(Records from a dataset)
◇ ◇ ◇ ◇

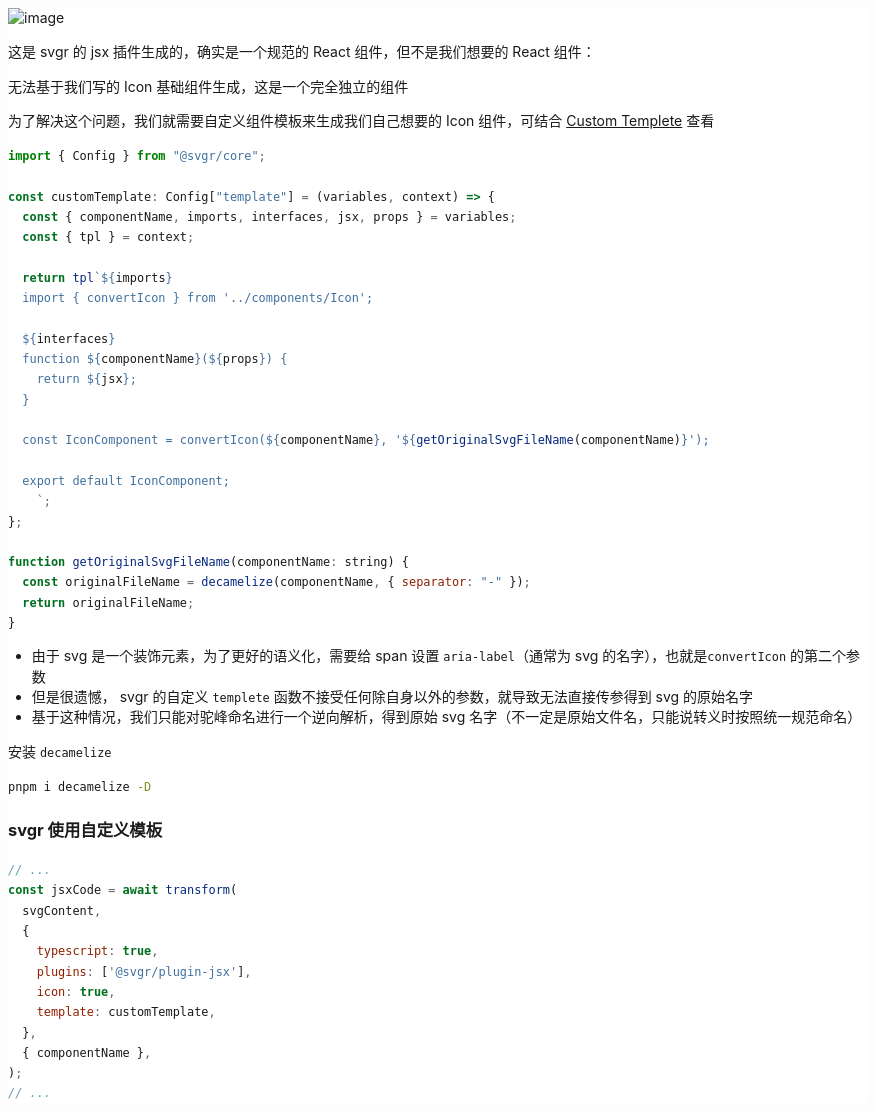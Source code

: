 ![image](https://static.jsonq.top/2024/11/17/223342587_9d203311-0577-4681-88bd-1e1497a1f1b4.png)

这是 svgr 的 jsx 插件生成的，确实是一个规范的 React 组件，但不是我们想要的 React 组件：

无法基于我们写的 Icon 基础组件生成，这是一个完全独立的组件

为了解决这个问题，我们就需要自定义组件模板来生成我们自己想要的 Icon 组件，可结合 [Custom Templete](https://react-svgr.com/docs/custom-templates/) 查看

```js
import { Config } from "@svgr/core";

const customTemplate: Config["template"] = (variables, context) => {
  const { componentName, imports, interfaces, jsx, props } = variables;
  const { tpl } = context;

  return tpl`${imports}
  import { convertIcon } from '../components/Icon';

  ${interfaces}
  function ${componentName}(${props}) {
    return ${jsx};
  }

  const IconComponent = convertIcon(${componentName}, '${getOriginalSvgFileName(componentName)}');

  export default IconComponent;
    `;
};

function getOriginalSvgFileName(componentName: string) {
  const originalFileName = decamelize(componentName, { separator: "-" });
  return originalFileName;
}
```

- 由于 svg 是一个装饰元素，为了更好的语义化，需要给 span 设置 `aria-label`（通常为 svg 的名字），也就是`convertIcon` 的第二个参数
- 但是很遗憾， svgr 的自定义 `templete` 函数不接受任何除自身以外的参数，就导致无法直接传参得到 svg 的原始名字
- 基于这种情况，我们只能对驼峰命名进行一个逆向解析，得到原始 svg 名字（不一定是原始文件名，只能说转义时按照统一规范命名）

安装 `decamelize`

```bash
pnpm i decamelize -D
```

### svgr 使用自定义模板

```js
// ...
const jsxCode = await transform(
  svgContent,
  {
    typescript: true,
    plugins: ['@svgr/plugin-jsx'],
    icon: true,
    template: customTemplate,
  },
  { componentName },
);
// ...
```

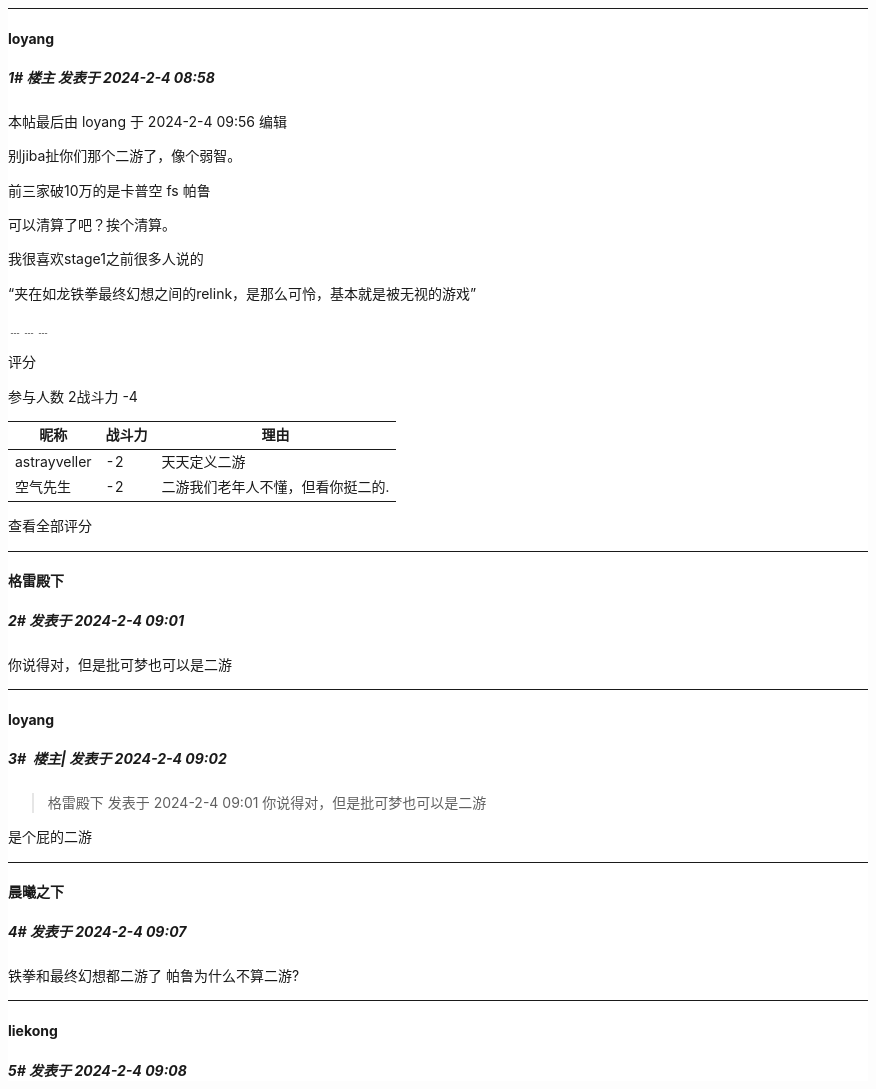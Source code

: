 
*****

####  loyang  
##### 1#       楼主       发表于 2024-2-4 08:58

 本帖最后由 loyang 于 2024-2-4 09:56 编辑 

别jiba扯你们那个二游了，像个弱智。

前三家破10万的是卡普空 fs 帕鲁 

可以清算了吧？挨个清算。

我很喜欢stage1之前很多人说的

“夹在如龙铁拳最终幻想之间的relink，是那么可怜，基本就是被无视的游戏”

﹍﹍﹍

评分

 参与人数 2战斗力 -4

|昵称|战斗力|理由|
|----|---|---|
| astrayveller|-2|天天定义二游|
| 空气先生|-2|二游我们老年人不懂，但看你挺二的.|

查看全部评分

*****

####  格雷殿下  
##### 2#       发表于 2024-2-4 09:01

你说得对，但是批可梦也可以是二游

*****

####  loyang  
##### 3#         楼主| 发表于 2024-2-4 09:02

<blockquote>格雷殿下 发表于 2024-2-4 09:01
你说得对，但是批可梦也可以是二游</blockquote>
是个屁的二游

*****

####  晨曦之下  
##### 4#       发表于 2024-2-4 09:07

铁拳和最终幻想都二游了 帕鲁为什么不算二游?

*****

####  liekong  
##### 5#       发表于 2024-2-4 09:08
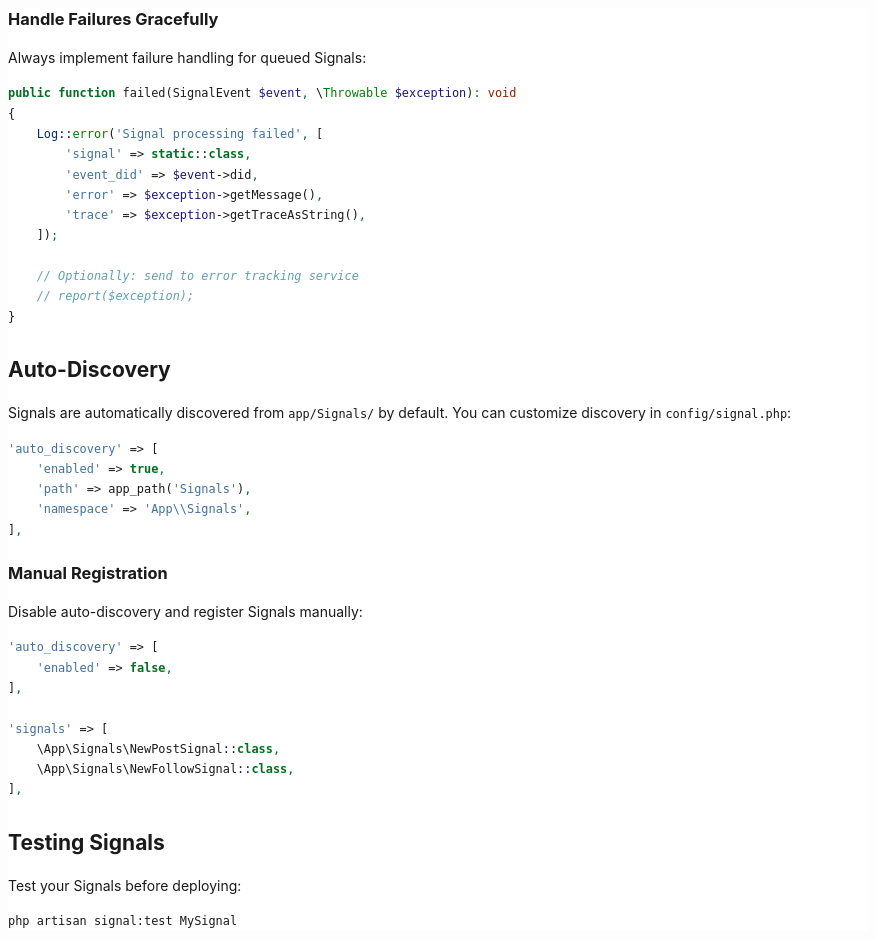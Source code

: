 ### Handle Failures Gracefully

Always implement failure handling for queued Signals:

```php
public function failed(SignalEvent $event, \Throwable $exception): void
{
    Log::error('Signal processing failed', [
        'signal' => static::class,
        'event_did' => $event->did,
        'error' => $exception->getMessage(),
        'trace' => $exception->getTraceAsString(),
    ]);

    // Optionally: send to error tracking service
    // report($exception);
}
```

## Auto-Discovery

Signals are automatically discovered from `app/Signals/` by default. You can customize discovery in `config/signal.php`:

```php
'auto_discovery' => [
    'enabled' => true,
    'path' => app_path('Signals'),
    'namespace' => 'App\\Signals',
],
```

### Manual Registration

Disable auto-discovery and register Signals manually:

```php
'auto_discovery' => [
    'enabled' => false,
],

'signals' => [
    \App\Signals\NewPostSignal::class,
    \App\Signals\NewFollowSignal::class,
],
```

## Testing Signals

Test your Signals before deploying:

```bash
php artisan signal:test MySignal
```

◇ ◇ ◇ ◇

Task details - Lines holding the word "interfaces" in the entries above are the ones to pull out. Copy them all.

Exercise answer -
  const { componentName, imports, interfaces, jsx, props } = variables;
  ${interfaces}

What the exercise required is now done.